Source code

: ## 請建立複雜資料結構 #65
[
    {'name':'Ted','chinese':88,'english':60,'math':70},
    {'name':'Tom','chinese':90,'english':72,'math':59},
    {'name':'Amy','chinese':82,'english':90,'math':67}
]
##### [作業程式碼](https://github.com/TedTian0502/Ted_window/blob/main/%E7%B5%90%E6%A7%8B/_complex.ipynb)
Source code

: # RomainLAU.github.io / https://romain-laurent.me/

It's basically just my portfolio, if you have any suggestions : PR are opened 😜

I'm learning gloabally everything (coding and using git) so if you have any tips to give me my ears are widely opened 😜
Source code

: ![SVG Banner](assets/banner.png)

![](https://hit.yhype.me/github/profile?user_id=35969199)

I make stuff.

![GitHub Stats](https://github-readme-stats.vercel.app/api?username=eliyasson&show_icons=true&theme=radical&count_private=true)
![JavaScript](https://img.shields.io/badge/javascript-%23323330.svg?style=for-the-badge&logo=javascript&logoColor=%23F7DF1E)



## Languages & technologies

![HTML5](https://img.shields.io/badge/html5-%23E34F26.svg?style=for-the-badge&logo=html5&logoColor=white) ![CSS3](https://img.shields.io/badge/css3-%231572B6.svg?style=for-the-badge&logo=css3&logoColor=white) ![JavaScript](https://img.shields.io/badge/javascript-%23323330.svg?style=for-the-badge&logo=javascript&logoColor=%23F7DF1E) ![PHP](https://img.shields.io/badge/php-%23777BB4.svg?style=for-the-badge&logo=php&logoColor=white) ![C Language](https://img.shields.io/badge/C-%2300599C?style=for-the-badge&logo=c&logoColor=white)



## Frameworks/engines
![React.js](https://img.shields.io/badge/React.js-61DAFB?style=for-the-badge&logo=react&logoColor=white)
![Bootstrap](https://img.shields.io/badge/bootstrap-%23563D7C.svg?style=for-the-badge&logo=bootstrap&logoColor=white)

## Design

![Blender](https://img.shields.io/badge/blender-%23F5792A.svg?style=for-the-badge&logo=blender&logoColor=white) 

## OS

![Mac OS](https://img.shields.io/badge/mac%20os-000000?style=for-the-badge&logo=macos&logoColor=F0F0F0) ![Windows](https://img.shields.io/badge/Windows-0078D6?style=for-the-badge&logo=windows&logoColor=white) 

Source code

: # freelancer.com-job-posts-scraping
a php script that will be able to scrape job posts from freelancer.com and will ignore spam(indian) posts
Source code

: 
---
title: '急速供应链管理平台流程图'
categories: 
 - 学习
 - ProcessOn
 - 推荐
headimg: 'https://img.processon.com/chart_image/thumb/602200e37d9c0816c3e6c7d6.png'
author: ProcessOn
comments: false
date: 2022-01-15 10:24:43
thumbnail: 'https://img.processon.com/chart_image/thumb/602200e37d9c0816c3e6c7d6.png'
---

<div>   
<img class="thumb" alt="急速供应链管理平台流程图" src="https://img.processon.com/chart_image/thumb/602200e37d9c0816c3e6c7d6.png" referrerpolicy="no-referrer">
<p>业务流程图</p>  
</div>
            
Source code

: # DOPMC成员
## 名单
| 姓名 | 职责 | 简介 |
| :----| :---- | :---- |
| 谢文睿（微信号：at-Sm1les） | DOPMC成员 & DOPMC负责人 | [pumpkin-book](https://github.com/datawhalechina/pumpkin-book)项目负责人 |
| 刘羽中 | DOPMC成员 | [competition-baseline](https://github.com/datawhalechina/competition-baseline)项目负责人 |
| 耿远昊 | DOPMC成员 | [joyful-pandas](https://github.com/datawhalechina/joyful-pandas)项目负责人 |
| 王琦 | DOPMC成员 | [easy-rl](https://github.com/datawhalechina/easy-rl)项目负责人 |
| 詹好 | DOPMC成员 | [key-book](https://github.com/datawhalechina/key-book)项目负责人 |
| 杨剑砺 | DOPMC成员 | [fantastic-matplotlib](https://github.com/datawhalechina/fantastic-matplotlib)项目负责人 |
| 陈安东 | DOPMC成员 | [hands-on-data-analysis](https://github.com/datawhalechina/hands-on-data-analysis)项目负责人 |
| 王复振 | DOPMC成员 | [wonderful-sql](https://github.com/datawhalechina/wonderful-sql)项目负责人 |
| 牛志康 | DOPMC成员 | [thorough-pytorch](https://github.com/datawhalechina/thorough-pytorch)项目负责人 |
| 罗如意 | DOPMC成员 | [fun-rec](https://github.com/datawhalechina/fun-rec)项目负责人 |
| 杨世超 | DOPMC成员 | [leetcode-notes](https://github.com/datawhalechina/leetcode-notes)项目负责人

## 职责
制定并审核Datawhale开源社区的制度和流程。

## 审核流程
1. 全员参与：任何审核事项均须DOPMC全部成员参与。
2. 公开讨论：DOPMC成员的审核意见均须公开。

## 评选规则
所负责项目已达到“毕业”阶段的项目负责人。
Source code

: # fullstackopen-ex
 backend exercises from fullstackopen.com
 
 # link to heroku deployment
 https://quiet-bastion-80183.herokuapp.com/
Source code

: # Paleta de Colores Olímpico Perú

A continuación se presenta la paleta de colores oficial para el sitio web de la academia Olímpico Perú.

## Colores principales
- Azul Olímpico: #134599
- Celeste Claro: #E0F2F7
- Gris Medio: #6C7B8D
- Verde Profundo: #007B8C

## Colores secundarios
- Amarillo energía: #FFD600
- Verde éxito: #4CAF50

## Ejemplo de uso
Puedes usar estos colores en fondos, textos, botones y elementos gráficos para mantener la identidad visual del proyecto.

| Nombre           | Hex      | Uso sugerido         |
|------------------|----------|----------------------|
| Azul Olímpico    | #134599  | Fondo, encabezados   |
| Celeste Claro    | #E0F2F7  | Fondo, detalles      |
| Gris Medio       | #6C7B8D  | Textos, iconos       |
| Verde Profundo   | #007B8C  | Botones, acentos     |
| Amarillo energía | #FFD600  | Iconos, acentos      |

######

> The task
Output the records once more, exactly as they stand.

> Exercise output
Source code

: ## 請建立複雜資料結構 #65
[
    {'name':'Ted','chinese':88,'english':60,'math':70},
    {'name':'Tom','chinese':90,'english':72,'math':59},
    {'name':'Amy','chinese':82,'english':90,'math':67}
]
##### [作業程式碼](https://github.com/TedTian0502/Ted_window/blob/main/%E7%B5%90%E6%A7%8B/_complex.ipynb)
Source code

: # RomainLAU.github.io / https://romain-laurent.me/

It's basically just my portfolio, if you have any suggestions : PR are opened 😜

I'm learning gloabally everything (coding and using git) so if you have any tips to give me my ears are widely opened 😜
Source code

: ![SVG Banner](assets/banner.png)

![](https://hit.yhype.me/github/profile?user_id=35969199)

I make stuff.

![GitHub Stats](https://github-readme-stats.vercel.app/api?username=eliyasson&show_icons=true&theme=radical&count_private=true)
![JavaScript](https://img.shields.io/badge/javascript-%23323330.svg?style=for-the-badge&logo=javascript&logoColor=%23F7DF1E)



## Languages & technologies

![HTML5](https://img.shields.io/badge/html5-%23E34F26.svg?style=for-the-badge&logo=html5&logoColor=white) ![CSS3](https://img.shields.io/badge/css3-%231572B6.svg?style=for-the-badge&logo=css3&logoColor=white) ![JavaScript](https://img.shields.io/badge/javascript-%23323330.svg?style=for-the-badge&logo=javascript&logoColor=%23F7DF1E) ![PHP](https://img.shields.io/badge/php-%23777BB4.svg?style=for-the-badge&logo=php&logoColor=white) ![C Language](https://img.shields.io/badge/C-%2300599C?style=for-the-badge&logo=c&logoColor=white)



## Frameworks/engines
![React.js](https://img.shields.io/badge/React.js-61DAFB?style=for-the-badge&logo=react&logoColor=white)
![Bootstrap](https://img.shields.io/badge/bootstrap-%23563D7C.svg?style=for-the-badge&logo=bootstrap&logoColor=white)

## Design

![Blender](https://img.shields.io/badge/blender-%23F5792A.svg?style=for-the-badge&logo=blender&logoColor=white) 

## OS

![Mac OS](https://img.shields.io/badge/mac%20os-000000?style=for-the-badge&logo=macos&logoColor=F0F0F0) ![Windows](https://img.shields.io/badge/Windows-0078D6?style=for-the-badge&logo=windows&logoColor=white) 

Source code

: # freelancer.com-job-posts-scraping
a php script that will be able to scrape job posts from freelancer.com and will ignore spam(indian) posts
Source code

: 
---
title: '急速供应链管理平台流程图'
categories: 
 - 学习
 - ProcessOn
 - 推荐
headimg: 'https://img.processon.com/chart_image/thumb/602200e37d9c0816c3e6c7d6.png'
author: ProcessOn
comments: false
date: 2022-01-15 10:24:43
thumbnail: 'https://img.processon.com/chart_image/thumb/602200e37d9c0816c3e6c7d6.png'
---

<div>   
<img class="thumb" alt="急速供应链管理平台流程图" src="https://img.processon.com/chart_image/thumb/602200e37d9c0816c3e6c7d6.png" referrerpolicy="no-referrer">
<p>业务流程图</p>  
</div>
            
Source code

: # DOPMC成员
## 名单
| 姓名 | 职责 | 简介 |
| :----| :---- | :---- |
| 谢文睿（微信号：at-Sm1les） | DOPMC成员 & DOPMC负责人 | [pumpkin-book](https://github.com/datawhalechina/pumpkin-book)项目负责人 |
| 刘羽中 | DOPMC成员 | [competition-baseline](https://github.com/datawhalechina/competition-baseline)项目负责人 |
| 耿远昊 | DOPMC成员 | [joyful-pandas](https://github.com/datawhalechina/joyful-pandas)项目负责人 |
| 王琦 | DOPMC成员 | [easy-rl](https://github.com/datawhalechina/easy-rl)项目负责人 |
| 詹好 | DOPMC成员 | [key-book](https://github.com/datawhalechina/key-book)项目负责人 |
| 杨剑砺 | DOPMC成员 | [fantastic-matplotlib](https://github.com/datawhalechina/fantastic-matplotlib)项目负责人 |
| 陈安东 | DOPMC成员 | [hands-on-data-analysis](https://github.com/datawhalechina/hands-on-data-analysis)项目负责人 |
| 王复振 | DOPMC成员 | [wonderful-sql](https://github.com/datawhalechina/wonderful-sql)项目负责人 |
| 牛志康 | DOPMC成员 | [thorough-pytorch](https://github.com/datawhalechina/thorough-pytorch)项目负责人 |
| 罗如意 | DOPMC成员 | [fun-rec](https://github.com/datawhalechina/fun-rec)项目负责人 |
| 杨世超 | DOPMC成员 | [leetcode-notes](https://github.com/datawhalechina/leetcode-notes)项目负责人

## 职责
制定并审核Datawhale开源社区的制度和流程。

## 审核流程
1. 全员参与：任何审核事项均须DOPMC全部成员参与。
2. 公开讨论：DOPMC成员的审核意见均须公开。

## 评选规则
所负责项目已达到“毕业”阶段的项目负责人。
Source code

: # fullstackopen-ex
 backend exercises from fullstackopen.com
 
 # link to heroku deployment
 https://quiet-bastion-80183.herokuapp.com/
Source code

: # Paleta de Colores Olímpico Perú

A continuación se presenta la paleta de colores oficial para el sitio web de la academia Olímpico Perú.

## Colores principales
- Azul Olímpico: #134599
- Celeste Claro: #E0F2F7
- Gris Medio: #6C7B8D
- Verde Profundo: #007B8C

## Colores secundarios
- Amarillo energía: #FFD600
- Verde éxito: #4CAF50

## Ejemplo de uso
Puedes usar estos colores en fondos, textos, botones y elementos gráficos para mantener la identidad visual del proyecto.

| Nombre           | Hex      | Uso sugerido         |
|------------------|----------|----------------------|
| Azul Olímpico    | #134599  | Fondo, encabezados   |
| Celeste Claro    | #E0F2F7  | Fondo, detalles      |
| Gris Medio       | #6C7B8D  | Textos, iconos       |
| Verde Profundo   | #007B8C  | Botones, acentos     |
| Amarillo energía | #FFD600  | Iconos, acentos      |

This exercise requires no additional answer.